**WORK INSTRUCTION**
From the first line of the data below through the line holding "- [ ] Get exact", output each line exactly and leave the pictures out.

Pictures paired with source code
┄┄┄┄┄┄

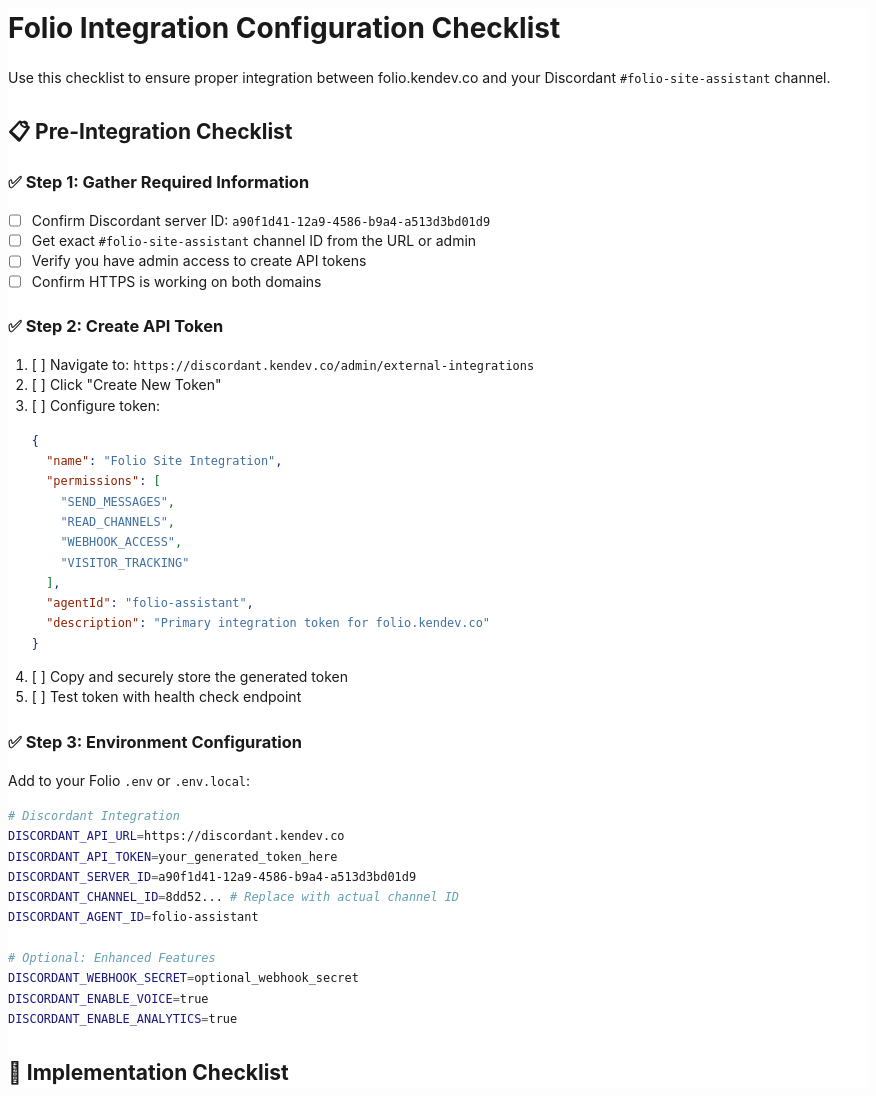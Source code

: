 # Folio Integration Configuration Checklist

Use this checklist to ensure proper integration between folio.kendev.co and your Discordant `#folio-site-assistant` channel.

## 📋 Pre-Integration Checklist

### ✅ **Step 1: Gather Required Information**
- [ ] Confirm Discordant server ID: `a90f1d41-12a9-4586-b9a4-a513d3bd01d9`
- [ ] Get exact `#folio-site-assistant` channel ID from the URL or admin
- [ ] Verify you have admin access to create API tokens
- [ ] Confirm HTTPS is working on both domains

### ✅ **Step 2: Create API Token**
1. [ ] Navigate to: `https://discordant.kendev.co/admin/external-integrations`
2. [ ] Click "Create New Token"
3. [ ] Configure token:
   ```json
   {
     "name": "Folio Site Integration",
     "permissions": [
       "SEND_MESSAGES",
       "READ_CHANNELS", 
       "WEBHOOK_ACCESS",
       "VISITOR_TRACKING"
     ],
     "agentId": "folio-assistant",
     "description": "Primary integration token for folio.kendev.co"
   }
   ```
4. [ ] Copy and securely store the generated token
5. [ ] Test token with health check endpoint

### ✅ **Step 3: Environment Configuration**
Add to your Folio `.env` or `.env.local`:
```bash
# Discordant Integration
DISCORDANT_API_URL=https://discordant.kendev.co
DISCORDANT_API_TOKEN=your_generated_token_here
DISCORDANT_SERVER_ID=a90f1d41-12a9-4586-b9a4-a513d3bd01d9
DISCORDANT_CHANNEL_ID=8dd52... # Replace with actual channel ID
DISCORDANT_AGENT_ID=folio-assistant

# Optional: Enhanced Features
DISCORDANT_WEBHOOK_SECRET=optional_webhook_secret
DISCORDANT_ENABLE_VOICE=true
DISCORDANT_ENABLE_ANALYTICS=true
```

## 🚀 Implementation Checklist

┄┄┄┄┄┄

**TASK RESPONSE**
Source code

: # Folio Integration Configuration Checklist

Use this checklist to ensure proper integration between folio.kendev.co and your Discordant `#folio-site-assistant` channel.

## 📋 Pre-Integration Checklist

### ✅ **Step 1: Gather Required Information**
- [ ] Confirm Discordant server ID: `a90f1d41-12a9-4586-b9a4-a513d3bd01d9`
- [ ] Get exact `#folio-site-assistant` channel ID from the URL or admin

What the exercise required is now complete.